## Exercise requirements
Note each line in the data below that holds "values", and copy it.

## Source records
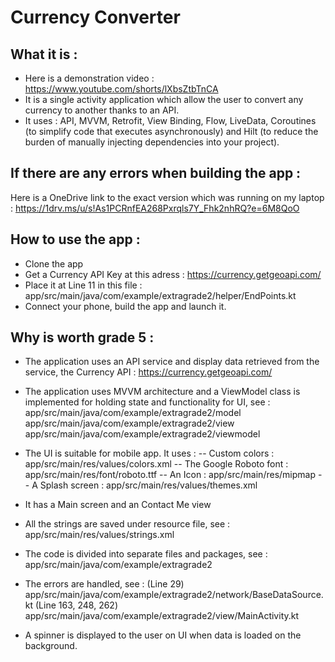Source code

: # Currency Converter

## What it is : 
- Here is a demonstration video : https://www.youtube.com/shorts/lXbsZtbTnCA
- It is a single activity application which allow the user to convert any currency to another thanks to an API.
- It uses : API, MVVM, Retrofit, View Binding, Flow, LiveData, Coroutines (to simplify code that executes asynchronously) and Hilt (to reduce the burden of manually injecting dependencies into your project).

 ## If there are any errors when building the app : 
 Here is a OneDrive link to the exact version which was running on my laptop : https://1drv.ms/u/s!As1PCRnfEA268Pxrqls7Y_Fhk2nhRQ?e=6M8QoO

## How to use the app : 
- Clone the app
- Get a Currency API Key at this adress : https://currency.getgeoapi.com/
- Place it at Line 11 in this file : app/src/main/java/com/example/extragrade2/helper/EndPoints.kt
- Connect your phone, build the app and launch it.

## Why is worth grade 5 : 

- The application uses an API service and display data retrieved from the service, the Currency API : https://currency.getgeoapi.com/

- The application uses MVVM architecture and a ViewModel class is implemented for holding state and functionality for UI, see : 
app/src/main/java/com/example/extragrade2/model
app/src/main/java/com/example/extragrade2/view
app/src/main/java/com/example/extragrade2/viewmodel

- The UI is suitable for mobile app. It uses :
-- Custom colors : app/src/main/res/values/colors.xml
-- The Google Roboto font : app/src/main/res/font/roboto.ttf
-- An Icon : app/src/main/res/mipmap
-- A Splash screen : app/src/main/res/values/themes.xml

- It has a Main screen and an Contact Me view

- All the strings are saved under resource file, see :
app/src/main/res/values/strings.xml 

- The code is divided into separate files and packages, see : 
app/src/main/java/com/example/extragrade2

- The errors are handled, see : 
(Line 29) app/src/main/java/com/example/extragrade2/network/BaseDataSource.kt 
(Line 163, 248, 262) app/src/main/java/com/example/extragrade2/view/MainActivity.kt

- A spinner is displayed to the user on UI when data is loaded on the background.
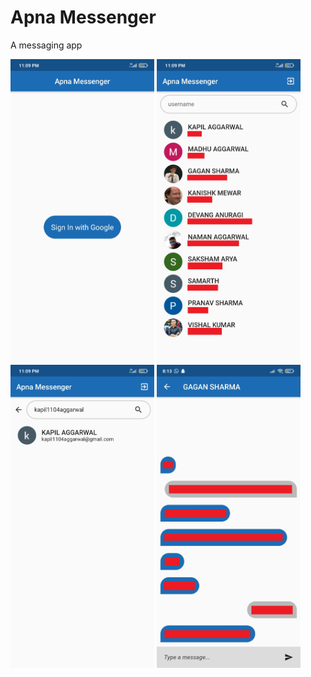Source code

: # Apna Messenger

A messaging app

<p float="left">
  <img src="images/apna_messenger2.jpg" width="230">
  <img src="images/apna_messenger3.jpg" width="230">
  <img src="images/apna_messenger4.jpg" width="230">
  <img src="images/apna_messenger1.jpg" width="230">
</p>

## Answer
-- Custom colors : app/src/main/res/values/colors.xml
-- A Splash screen : app/src/main/res/values/themes.xml
app/src/main/res/values/strings.xml 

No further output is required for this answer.